- Task item
In the data below, find each line that contains the word "hsize" and copy it.

Saved data entries
__________
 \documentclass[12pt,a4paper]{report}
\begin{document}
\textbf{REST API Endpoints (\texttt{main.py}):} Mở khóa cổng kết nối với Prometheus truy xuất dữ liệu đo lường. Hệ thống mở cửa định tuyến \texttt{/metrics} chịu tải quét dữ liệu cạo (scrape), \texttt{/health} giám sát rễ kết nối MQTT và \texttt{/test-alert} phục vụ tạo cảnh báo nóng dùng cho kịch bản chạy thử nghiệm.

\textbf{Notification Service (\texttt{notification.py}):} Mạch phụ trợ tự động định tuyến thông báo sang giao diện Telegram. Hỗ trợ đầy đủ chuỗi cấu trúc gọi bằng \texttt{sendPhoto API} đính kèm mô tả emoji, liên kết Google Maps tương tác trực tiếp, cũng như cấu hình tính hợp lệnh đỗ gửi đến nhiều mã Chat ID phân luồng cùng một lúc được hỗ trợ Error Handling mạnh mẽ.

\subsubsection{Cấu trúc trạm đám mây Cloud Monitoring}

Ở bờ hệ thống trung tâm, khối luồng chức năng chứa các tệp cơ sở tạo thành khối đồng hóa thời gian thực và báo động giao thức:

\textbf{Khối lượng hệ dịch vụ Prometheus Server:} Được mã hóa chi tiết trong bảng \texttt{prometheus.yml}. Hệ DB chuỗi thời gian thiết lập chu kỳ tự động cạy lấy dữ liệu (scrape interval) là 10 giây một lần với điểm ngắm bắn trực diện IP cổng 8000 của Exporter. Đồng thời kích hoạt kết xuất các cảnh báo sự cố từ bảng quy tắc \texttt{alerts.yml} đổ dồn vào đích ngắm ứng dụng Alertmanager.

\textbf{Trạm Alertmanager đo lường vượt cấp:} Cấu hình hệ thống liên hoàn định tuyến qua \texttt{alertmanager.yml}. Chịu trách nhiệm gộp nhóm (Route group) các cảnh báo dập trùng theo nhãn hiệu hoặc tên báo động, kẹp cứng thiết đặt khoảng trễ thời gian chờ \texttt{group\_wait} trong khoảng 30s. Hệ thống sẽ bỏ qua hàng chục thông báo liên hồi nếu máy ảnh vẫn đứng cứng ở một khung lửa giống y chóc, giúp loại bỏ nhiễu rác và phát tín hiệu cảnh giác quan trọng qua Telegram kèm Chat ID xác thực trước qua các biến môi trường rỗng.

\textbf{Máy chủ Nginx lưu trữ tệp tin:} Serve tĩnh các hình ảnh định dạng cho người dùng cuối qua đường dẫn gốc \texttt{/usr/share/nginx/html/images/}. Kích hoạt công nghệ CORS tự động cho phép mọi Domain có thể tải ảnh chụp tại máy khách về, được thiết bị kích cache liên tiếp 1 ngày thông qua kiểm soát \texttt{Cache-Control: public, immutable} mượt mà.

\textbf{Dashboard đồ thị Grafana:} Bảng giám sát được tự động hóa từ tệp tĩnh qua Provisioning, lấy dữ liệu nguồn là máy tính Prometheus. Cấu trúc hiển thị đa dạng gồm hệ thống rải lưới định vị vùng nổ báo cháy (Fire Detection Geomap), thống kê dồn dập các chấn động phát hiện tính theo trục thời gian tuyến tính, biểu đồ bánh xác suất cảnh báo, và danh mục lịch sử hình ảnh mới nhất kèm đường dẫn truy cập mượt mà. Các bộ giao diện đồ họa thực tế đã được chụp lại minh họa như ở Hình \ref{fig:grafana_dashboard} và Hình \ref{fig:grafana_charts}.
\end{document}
__________
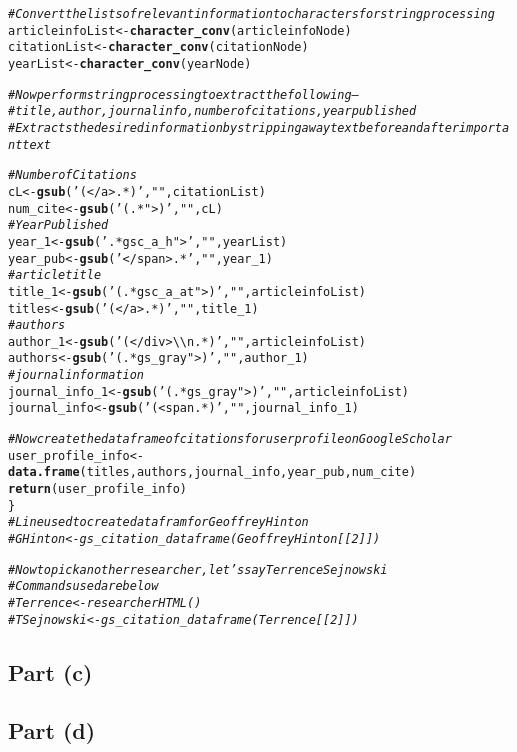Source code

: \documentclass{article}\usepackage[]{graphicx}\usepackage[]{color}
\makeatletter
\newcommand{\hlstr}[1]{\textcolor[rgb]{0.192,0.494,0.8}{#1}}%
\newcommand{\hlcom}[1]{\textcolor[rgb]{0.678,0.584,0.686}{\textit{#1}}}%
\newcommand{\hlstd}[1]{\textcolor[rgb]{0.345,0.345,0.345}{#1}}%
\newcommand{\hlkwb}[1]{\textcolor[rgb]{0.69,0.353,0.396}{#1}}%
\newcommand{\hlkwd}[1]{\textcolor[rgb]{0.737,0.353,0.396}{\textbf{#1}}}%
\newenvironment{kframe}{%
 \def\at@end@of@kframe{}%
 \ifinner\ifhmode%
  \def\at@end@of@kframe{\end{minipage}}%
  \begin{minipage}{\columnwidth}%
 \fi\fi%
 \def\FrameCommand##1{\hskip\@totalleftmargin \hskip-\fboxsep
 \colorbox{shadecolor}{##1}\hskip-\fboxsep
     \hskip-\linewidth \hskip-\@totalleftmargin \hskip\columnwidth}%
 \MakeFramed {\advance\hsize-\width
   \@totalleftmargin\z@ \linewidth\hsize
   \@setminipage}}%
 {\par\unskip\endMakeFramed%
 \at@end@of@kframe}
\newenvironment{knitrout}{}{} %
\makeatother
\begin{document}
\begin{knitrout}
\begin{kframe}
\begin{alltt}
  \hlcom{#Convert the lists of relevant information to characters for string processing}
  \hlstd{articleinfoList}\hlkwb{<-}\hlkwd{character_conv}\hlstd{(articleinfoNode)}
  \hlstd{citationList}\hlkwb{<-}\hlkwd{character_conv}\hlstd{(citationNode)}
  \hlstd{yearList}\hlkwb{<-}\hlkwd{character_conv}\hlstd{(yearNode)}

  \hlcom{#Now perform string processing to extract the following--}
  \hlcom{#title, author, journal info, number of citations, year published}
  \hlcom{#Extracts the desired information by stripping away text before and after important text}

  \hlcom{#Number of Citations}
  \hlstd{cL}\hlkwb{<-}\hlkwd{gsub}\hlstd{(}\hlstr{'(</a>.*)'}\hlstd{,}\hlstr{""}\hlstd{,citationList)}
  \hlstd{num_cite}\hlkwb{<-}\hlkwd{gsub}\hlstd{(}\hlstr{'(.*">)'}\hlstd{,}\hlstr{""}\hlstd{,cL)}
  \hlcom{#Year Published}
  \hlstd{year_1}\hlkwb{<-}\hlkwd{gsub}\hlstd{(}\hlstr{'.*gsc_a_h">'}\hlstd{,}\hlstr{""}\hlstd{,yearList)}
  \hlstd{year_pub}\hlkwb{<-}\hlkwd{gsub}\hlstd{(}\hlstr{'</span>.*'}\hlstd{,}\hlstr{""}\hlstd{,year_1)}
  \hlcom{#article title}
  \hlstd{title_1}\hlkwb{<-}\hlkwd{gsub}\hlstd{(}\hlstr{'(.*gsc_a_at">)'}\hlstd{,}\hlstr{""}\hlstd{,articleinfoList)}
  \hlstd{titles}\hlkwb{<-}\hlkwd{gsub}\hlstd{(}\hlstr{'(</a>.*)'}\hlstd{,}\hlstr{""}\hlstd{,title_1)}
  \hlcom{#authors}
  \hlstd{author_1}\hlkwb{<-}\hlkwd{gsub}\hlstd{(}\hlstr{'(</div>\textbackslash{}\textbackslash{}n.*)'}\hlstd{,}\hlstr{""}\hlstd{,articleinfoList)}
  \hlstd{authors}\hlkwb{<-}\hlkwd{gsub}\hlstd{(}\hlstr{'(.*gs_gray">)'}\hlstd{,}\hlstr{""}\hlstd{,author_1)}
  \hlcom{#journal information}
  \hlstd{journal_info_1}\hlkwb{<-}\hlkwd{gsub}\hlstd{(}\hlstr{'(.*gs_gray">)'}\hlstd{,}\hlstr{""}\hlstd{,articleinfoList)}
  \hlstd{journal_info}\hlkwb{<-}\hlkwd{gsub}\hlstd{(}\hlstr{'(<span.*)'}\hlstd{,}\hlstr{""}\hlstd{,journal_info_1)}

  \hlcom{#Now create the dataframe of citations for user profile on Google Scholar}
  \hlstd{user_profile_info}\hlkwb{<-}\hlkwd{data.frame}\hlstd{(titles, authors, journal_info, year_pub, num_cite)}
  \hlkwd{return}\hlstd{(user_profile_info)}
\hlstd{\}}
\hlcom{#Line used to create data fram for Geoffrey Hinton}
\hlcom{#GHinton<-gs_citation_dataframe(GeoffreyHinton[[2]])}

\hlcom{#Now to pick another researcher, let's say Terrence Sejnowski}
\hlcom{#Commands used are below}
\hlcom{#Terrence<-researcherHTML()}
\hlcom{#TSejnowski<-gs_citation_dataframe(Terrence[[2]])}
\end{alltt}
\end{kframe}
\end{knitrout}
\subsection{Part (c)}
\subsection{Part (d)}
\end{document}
__________
- Answer to this exercise
 \MakeFramed {\advance\hsize-\width
   \@totalleftmargin\z@ \linewidth\hsize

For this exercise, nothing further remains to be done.